Lecture 4: A Random Sample from A Multivariate Distribution

Zhaoxia Yu

Professor, Department of Statistics

2026-04-27

Code

knitr::opts_chunk$set(echo = TRUE)
library(tidyr) #the pipe (%>%) tool is extremely useful
library(MASS)
library(corrplot)#for visualizing the corr matrix of the iris data
library(car)

Outline

Linear functions of a random vector
Inference of Means
Inference of a Linear Combination of Mean
A Simulation Study

Linear Combinations

Definition

Random Vector

Let \(\mathbf X_{p\times 1}=(X_1, \cdots, X_p)^T\) be a \(p\)-dimensional random vector. Its mean vector and covariance are defined as follows:

\[\begin{align*} \boldsymbol \mu & =E[\mathbf X]=\begin{pmatrix} E[X_1]\\ \vdots \\ E[X_p] \end{pmatrix}\\ \boldsymbol \Sigma_{p\times p} &= Cov(\mathbf X) = E[(\mathbf X -\boldsymbol \mu)(\mathbf X - \boldsymbol \mu)^T] \end{align*}\]
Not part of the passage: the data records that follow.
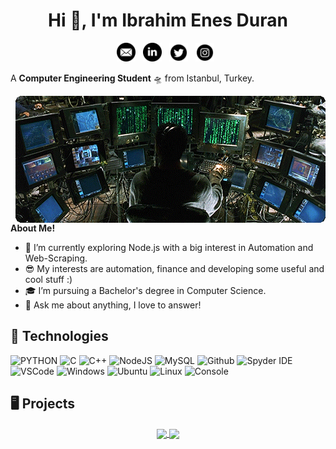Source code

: <h1 align="center">Hi 👋, I'm Ibrahim Enes Duran</h1>

<p align='center'>
<a href="mailto:ibrahimenesduran@hotmail.com"><img height="30" src="https://raw.githubusercontent.com/ibrahimenesduran/ibrahimenesduran/master/assets/icon_email.png"></a>&nbsp;&nbsp;
<a href="https://www.linkedin.com/in/ibrahimenesduran/"><img height="30" src="https://raw.githubusercontent.com/ibrahimenesduran/ibrahimenesduran/master/assets/icon_linkedin.png"></a>&nbsp;&nbsp;
<a href="https://twitter.com/ibrahimenesd"><img height="30" src="https://raw.githubusercontent.com/ibrahimenesduran/ibrahimenesduran/master/assets/icon_twitter.png"></a>&nbsp;&nbsp;
<a href="https://instagram.com/ibrahimenes.duran"><img height="30" src="https://raw.githubusercontent.com/ibrahimenesduran/ibrahimenesduran/master/assets/icon_instagram.png"></a>&nbsp;&nbsp;
</p>

A **Computer Engineering Student** 🛸 from Istanbul, Turkey.

<img align="right" alt="GIF" src="https://raw.githubusercontent.com/ibrahimenesduran/ibrahimenesduran/master/assets/matrix.gif"/>
  
**About Me!**

- 🌱 I’m currently exploring Node.js with a big interest in Automation and Web-Scraping. 
- 😎 My interests are automation, finance and developing some useful and cool stuff :)
- 🎓 I’m pursuing a Bachelor's degree in Computer Science.
- 💬 Ask me about anything, I love to answer!

## :wrench: Technologies
![PYTHON](https://img.icons8.com/color/30/python.png) ![C](https://img.icons8.com/color/30/c-programming.png) ![C++](https://img.icons8.com/color/30/c-plus-plus-logo.png) ![NodeJS](https://img.icons8.com/color/30/nodejs.png) ![MySQL](https://img.icons8.com/fluent/30/mysql-logo.png) ![Github](https://img.icons8.com/material-outlined/30/github.png) ![Spyder IDE](https://img.icons8.com/fluent/30/spyder-ide.png) ![VSCode](https://img.icons8.com/color/30/visual-studio-code-2019.png) ![Windows](https://img.icons8.com/color/30/windows-10.png) ![Ubuntu](https://img.icons8.com/color/30/ubuntu--v1.png) ![Linux](https://img.icons8.com/color/30/linux.png) ![Console](https://img.icons8.com/color/30/console.png)

## :desktop_computer: Projects

<p align="center">
  <a href="https://github.com/fiAnaliz/fiAnaliz">
    <img align="center" src="https://github-readme-stats.vercel.app/api/pin/?username=fiAnaliz&repo=fiAnaliz" />
  </a>
  <a href="https://github.com/ibrahimenesduran/yokAtlas-crawler">
    <img align="center" src="https://github-readme-stats.vercel.app/api/pin/?username=ibrahimenesduran&repo=yokAtlas-crawler" />
  </a>
</p>

<!--

## GitHub Stats

[![Ibrahim Enes Duran Github Stats](https://readme-stats.warengonzaga.com/api?username=ibrahimenesduran&show_icons=true&count_private=true)](https://github.com/ibrahimenesduran/ibrahimenesduran) [![Top Language](https://readme-stats.warengonzaga.com/api/top-langs?username=ibrahimenesduran&layout=compact)](https://github.com/ibrahimenesduran/ibrahimenesduran)
---
:computer: Made with :heart: 

<p align="center">
	<img src="https://komarev.com/ghpvc/?username=ibrahimenesduran&color=03A062&label=Profile Views&style=flat-square" alt="js" />
</p>

-->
A Linear Combination of a Random Vector

Consider a linear combination of \(\mathbf X\):

\[Y=\mathbf a^T \mathbf X,\] where \(\mathbf a\) is a \(p\times 1\) vector of constants, i.e., \(a=(a_1, \cdots, a_p)^T\).

\(Y=\mathbf a^T \mathbf X =\sum_{i}a_i X_i = a_1 X_1 + \cdots + a_p X_p\).
\(Y\) is a random variable, which is a linear combination of the random vector \(\mathbf X\). It is a univariate random variable.

Examples

Let \(\mathbf X=(X_1, X_2, X_3)^T\) be a random vector.
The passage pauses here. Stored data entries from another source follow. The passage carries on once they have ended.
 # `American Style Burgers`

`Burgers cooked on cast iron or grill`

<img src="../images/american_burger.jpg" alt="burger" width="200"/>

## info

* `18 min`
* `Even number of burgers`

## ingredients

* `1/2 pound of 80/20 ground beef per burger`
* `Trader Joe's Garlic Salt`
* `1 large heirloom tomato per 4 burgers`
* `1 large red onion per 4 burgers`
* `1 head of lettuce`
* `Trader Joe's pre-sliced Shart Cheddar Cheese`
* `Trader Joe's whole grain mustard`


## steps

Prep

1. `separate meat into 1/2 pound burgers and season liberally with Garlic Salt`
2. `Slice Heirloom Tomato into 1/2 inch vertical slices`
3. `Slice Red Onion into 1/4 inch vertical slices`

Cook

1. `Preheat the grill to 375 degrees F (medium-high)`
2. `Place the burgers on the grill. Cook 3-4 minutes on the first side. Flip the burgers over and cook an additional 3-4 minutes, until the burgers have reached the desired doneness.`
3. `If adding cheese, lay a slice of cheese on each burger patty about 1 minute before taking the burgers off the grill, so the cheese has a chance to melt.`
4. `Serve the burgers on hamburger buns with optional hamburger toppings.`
\(Y= (\frac{1}{3}, \frac{1}{3}, \frac{1}{3})\mathbf X = \frac{1}{3}(X_1 + X_2+ X_3)\). In this case,

\[a=(1/3, 1/3, 1/3)^T=\begin{pmatrix}1/3 \\ 1/3 \\ 1/3 \end{pmatrix} = \frac{1}{3} \begin{pmatrix}1 \\ 1 \\ 1 \end{pmatrix}= \frac{1}{3}\mathbf 1.\]

\(Y= (1, 1, 0)\mathbf X = X_1 + X_2\). In this case, \[a=(1, 1, 0)^T=\begin{pmatrix}1 \\ 1 \\ 0\end{pmatrix}\]

Mean

Mean of \(Y=a^TX\)

The mean of \(Y\) can be expressed as: \[ \begin{aligned} E(Y) &= E(\mathbf{a}^T\mathbf{X}) \\ &= \mathbf{a}^T E(\mathbf{X}) \\ &= \mathbf{a}^T \boldsymbol{\mu} \end{aligned} \]
Intuitively, the mean of \(Y\) is a weighted average of the components of \(\mathbf{X}\), with weights given by the corresponding components of \(\mathbf{a}\).

Variance

Variance of \(Y\)

The variance of \(Y\) can be expressed as: \[ \begin{aligned} \text{Var}(Y) &= \text{Var}(\mathbf{a}^T\mathbf{X}) \\ &= E[(\mathbf{a}^T\mathbf{X}-\mathbf{a}^T\boldsymbol\mu)^2]\\ &=E[(\mathbf{a}^T\mathbf{X}-\mathbf{a}^T\boldsymbol\mu)(\mathbf{a}^T\mathbf{X}-\mathbf{a}^T\boldsymbol\mu)^T]\\ &=E[\mathbf{a}^T(\mathbf{X}-\boldsymbol\mu)(\mathbf{X}-\boldsymbol\mu)^T\mathbf a]\\ &= \mathbf{a}^T \boldsymbol{\Sigma} \mathbf{a} \end{aligned} \]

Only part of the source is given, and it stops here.